The power of power-napping & how to do it properly
Power-nap! Should you be napping? A short afternoon snooze is like hitting the reset button in your brain - science says so. Here’s why we should all be closing our eyes during the day...
Need a power-nap? You know the feeling. It’s 3pm on workday and your eyelids feel like they have weights hanging off them. You’ve tried the sugar boost from a mid-afternoon snack and immediately gone into an even heavier slump.
But glugging an energy drink or eight cups of coffee a day is actually the reason many of us lie awake at night staring at the ceiling - insomnia. If we turn the clock back to the caveman days, however, things were very different.
A brief history of power napping
To understand why power-naps work, we need to know their origin. It’s believed that our ancestors slept in stages (rather than a solid eight hours like we do now) because someone needed to stay awake and keep an eye out for danger. More than 85% of mammals still sleep this way, known as polyphasic sleeping - anyone who has a cat will know they nap throughout the day and night.
Fortunately, we don’t need to stay awake to protect our families from saber tooth tigers anymore. But we’re designed to nap. It’s not a luxury - it’s a biological necessity.
Research by Harvard Medical School indicates that we should schedule in a daytime nap to fight the midday slump.
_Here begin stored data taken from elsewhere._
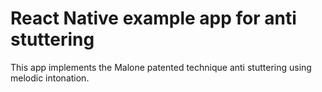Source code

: # React Native example app for anti stuttering 
This app implements the Malone patented technique anti stuttering
using melodic intonation.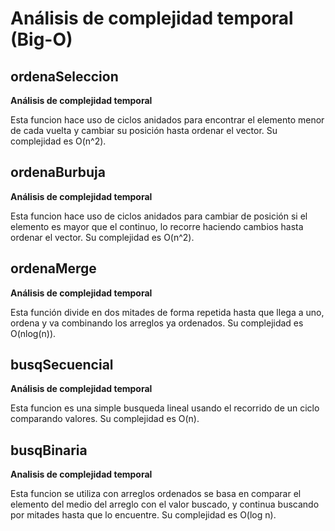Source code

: # Análisis de complejidad temporal (Big-O)

## ordenaSeleccion

**Análisis de complejidad temporal**

Esta funcion hace uso de ciclos anidados para encontrar el elemento menor de cada vuelta y cambiar su posición hasta ordenar el vector. Su complejidad es O(n^2).

## ordenaBurbuja

**Análisis de complejidad temporal**

Esta funcion hace uso de ciclos anidados para cambiar de posición si el elemento es mayor que el continuo, lo recorre haciendo cambios hasta ordenar el vector. Su complejidad es O(n^2).

## ordenaMerge

**Análisis de complejidad temporal**

Esta función divide en dos mitades de forma repetida hasta que llega a uno, ordena y va combinando los arreglos ya ordenados. Su complejidad es O(nlog(n)).

## busqSecuencial

**Análisis de complejidad temporal**

Esta funcion es una simple busqueda lineal usando el recorrido de un ciclo comparando valores. Su complejidad es O(n).

## busqBinaria

**Analisis de complejidad temporal**

Esta funcion se utiliza con arreglos ordenados se basa en comparar el elemento del medio del arreglo con el valor buscado, y continua buscando por mitades hasta que lo encuentre. Su complejidad es O(log n).
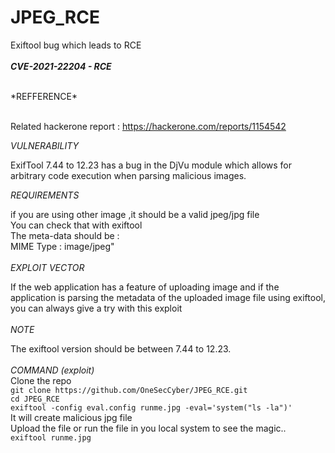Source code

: # JPEG_RCE
Exiftool bug which leads to RCE </br></br>
***CVE-2021-22204 - RCE***

</br>
*REFFERENCE*
 
</br>Related hackerone report : https://hackerone.com/reports/1154542 </br>

*VULNERABILITY*

ExifTool 7.44 to 12.23 has a bug in the DjVu module which allows for arbitrary code execution when parsing malicious images.</br>

*REQUIREMENTS*

if you are using other image ,it should be a valid jpeg/jpg file </br>
You can check that with exiftool </br>
The meta-data should be : </br>
	MIME Type                       : image/jpeg" </br>
</br>
*EXPLOIT VECTOR*

If the web application has a feature of uploading image and if the application is parsing the metadata of the uploaded image file using exiftool, you can always give a try with this exploit </br>
</br>
*NOTE*

The exiftool version should be between  7.44 to 12.23. </br>
</br>
*COMMAND (exploit)* 
</br> Clone the repo </br>
`git clone https://github.com/OneSecCyber/JPEG_RCE.git`
</br> `cd JPEG_RCE`
</br> `exiftool -config eval.config runme.jpg -eval='system("ls -la")'`</br>
It will create malicious jpg file </br>
Upload the file or run the file in you local system to see the magic.. </br>
`exiftool runme.jpg `
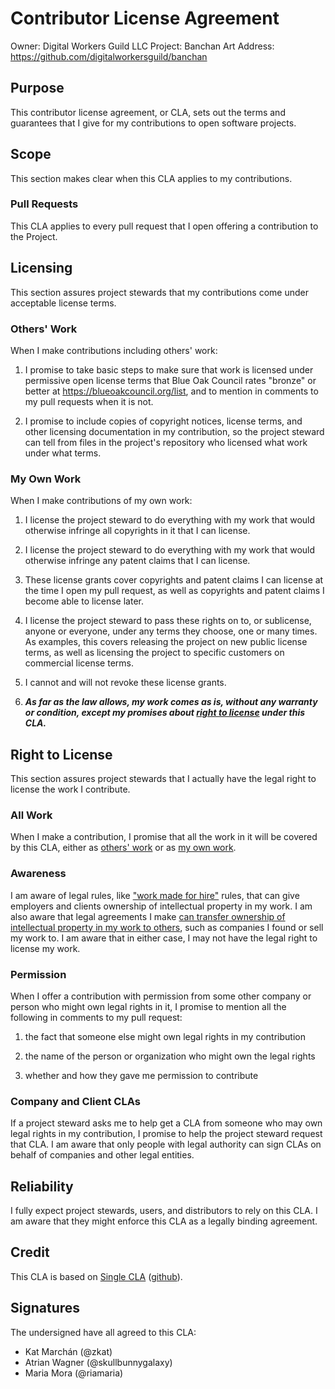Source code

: # Contributor License Agreement

Owner: Digital Workers Guild LLC
Project: Banchan Art
Address: https://github.com/digitalworkersguild/banchan

## Purpose

This contributor license agreement, or CLA, sets out the terms and guarantees that I give for my contributions to open software projects.

## Scope

This section makes clear when this CLA applies to my contributions.

### Pull Requests

This CLA applies to every pull request that I open offering a contribution to the Project.

## Licensing

This section assures project stewards that my contributions come under acceptable license terms.

### Others' Work

When I make contributions including others' work:

1.  I promise to take basic steps to make sure that work is licensed under permissive open license terms that Blue Oak Council rates "bronze" or better at <https://blueoakcouncil.org/list>, and to mention in comments to my pull requests when it is not.

2.  I promise to include copies of copyright notices, license terms, and other licensing documentation in my contribution, so the project steward can tell from files in the project's repository who licensed what work under what terms.

### My Own Work

When I make contributions of my own work:

1.  I license the project steward to do everything with my work that would otherwise infringe all copyrights in it that I can license.

2.  I license the project steward to do everything with my work that would otherwise infringe any patent claims that I can license.

3.  These license grants cover copyrights and patent claims I can license at the time I open my pull request, as well as copyrights and patent claims I become able to license later.

4.  I license the project steward to pass these rights on to, or sublicense, anyone or everyone, under any terms they choose, one or many times.  As examples, this covers releasing the project on new public license terms, as well as licensing the project to specific customers on commercial license terms.

5.  I cannot and will not revoke these license grants.

6.  ***As far as the law allows, my work comes as is, without any warranty or condition, except my promises about [right to license](#right-to-license) under this CLA.***

## Right to License

This section assures project stewards that I actually have the legal right to license the work I contribute.

### All Work

When I make a contribution, I promise that all the work in it will be covered by this CLA, either as [others' work](#others-work) or as [my own work](#my-own-work).

### Awareness

I am aware of legal rules, like ["work made for hire"](https://en.wikipedia.org/wiki/Work_for_hire) rules, that can give employers and clients ownership of intellectual property in my work.  I am also aware that legal agreements I make [can transfer ownership of intellectual property in my work to others](https://en.wikipedia.org/wiki/Assignment_(law)), such as companies I found or sell my work to.  I am aware that in either case, I may not have the legal right to license my work.

### Permission

When I offer a contribution with permission from some other company or person who might own legal rights in it, I promise to mention all the following in comments to my pull request:

1.  the fact that someone else might own legal rights in my contribution

2.  the name of the person or organization who might own the legal rights

3.  whether and how they gave me permission to contribute

### Company and Client CLAs

If a project steward asks me to help get a CLA from someone who may own legal rights in my contribution, I promise to help the project steward request that CLA.  I am aware that only people with legal authority can sign CLAs on behalf of companies and other legal entities.

## Reliability

I fully expect project stewards, users, and distributors to rely on this CLA.  I am aware that they might enforce this CLA as a legally binding agreement.

## Credit

This CLA is based on [Single CLA](https://singlecla.com/) ([github](https://github.com/singlecla/singlecla)).

## Signatures

The undersigned have all agreed to this CLA:

* Kat Marchán (@zkat)
* Atrian Wagner (@skullbunnygalaxy)
* Maria Mora (@riamaria)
A quick snooze has shown to be the most effective way to fight afternoon tiredness - more than consuming caffeine or even getting more nighttime sleep.
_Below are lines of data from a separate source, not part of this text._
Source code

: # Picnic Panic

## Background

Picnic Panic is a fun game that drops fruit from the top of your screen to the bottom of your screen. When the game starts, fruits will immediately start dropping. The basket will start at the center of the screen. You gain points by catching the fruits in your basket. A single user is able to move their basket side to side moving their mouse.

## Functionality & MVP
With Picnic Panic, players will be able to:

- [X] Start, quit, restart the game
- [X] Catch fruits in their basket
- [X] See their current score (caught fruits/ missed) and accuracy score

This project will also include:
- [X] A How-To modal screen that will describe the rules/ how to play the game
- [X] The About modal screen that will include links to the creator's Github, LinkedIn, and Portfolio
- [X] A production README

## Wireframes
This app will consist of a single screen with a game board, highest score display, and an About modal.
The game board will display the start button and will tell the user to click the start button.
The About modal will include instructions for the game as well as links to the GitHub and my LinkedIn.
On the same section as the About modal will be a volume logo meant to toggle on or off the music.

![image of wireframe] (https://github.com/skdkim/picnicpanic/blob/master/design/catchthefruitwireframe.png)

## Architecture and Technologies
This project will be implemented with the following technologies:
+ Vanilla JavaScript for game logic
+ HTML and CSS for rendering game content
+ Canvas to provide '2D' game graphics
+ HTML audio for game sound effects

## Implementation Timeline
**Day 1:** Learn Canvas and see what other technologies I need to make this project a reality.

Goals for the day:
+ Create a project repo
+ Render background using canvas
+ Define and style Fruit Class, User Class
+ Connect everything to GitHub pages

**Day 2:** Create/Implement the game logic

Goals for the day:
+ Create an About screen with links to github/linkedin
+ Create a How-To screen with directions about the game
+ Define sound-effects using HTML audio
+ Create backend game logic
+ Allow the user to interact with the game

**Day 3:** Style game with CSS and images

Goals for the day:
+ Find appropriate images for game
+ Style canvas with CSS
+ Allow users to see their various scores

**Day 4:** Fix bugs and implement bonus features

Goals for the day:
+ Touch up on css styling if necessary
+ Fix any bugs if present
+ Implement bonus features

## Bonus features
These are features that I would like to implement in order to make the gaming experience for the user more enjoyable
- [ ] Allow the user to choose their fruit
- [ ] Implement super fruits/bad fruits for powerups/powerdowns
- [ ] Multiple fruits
Power napping can boost your immune system, improve memory and clarity of thought, boost alertness and creativity and create a more peaceful state. Do it right and you’ll continue your day with a fresh, wakeful mind, rather than a sluggish post-sleep daze. Here’s how:
How to power-nap like a pro
When we sleep, our body goes through five different stages:
● Stage one lasts between two to five minutes, where thoughts begin to loosen up.
● Stage two lasts around 20 minutes: your heart rate slows down and eye movement stops. Your brain starts producing short, synchronised bursts of electrical activity called ‘sleep spindles’ which last about one second.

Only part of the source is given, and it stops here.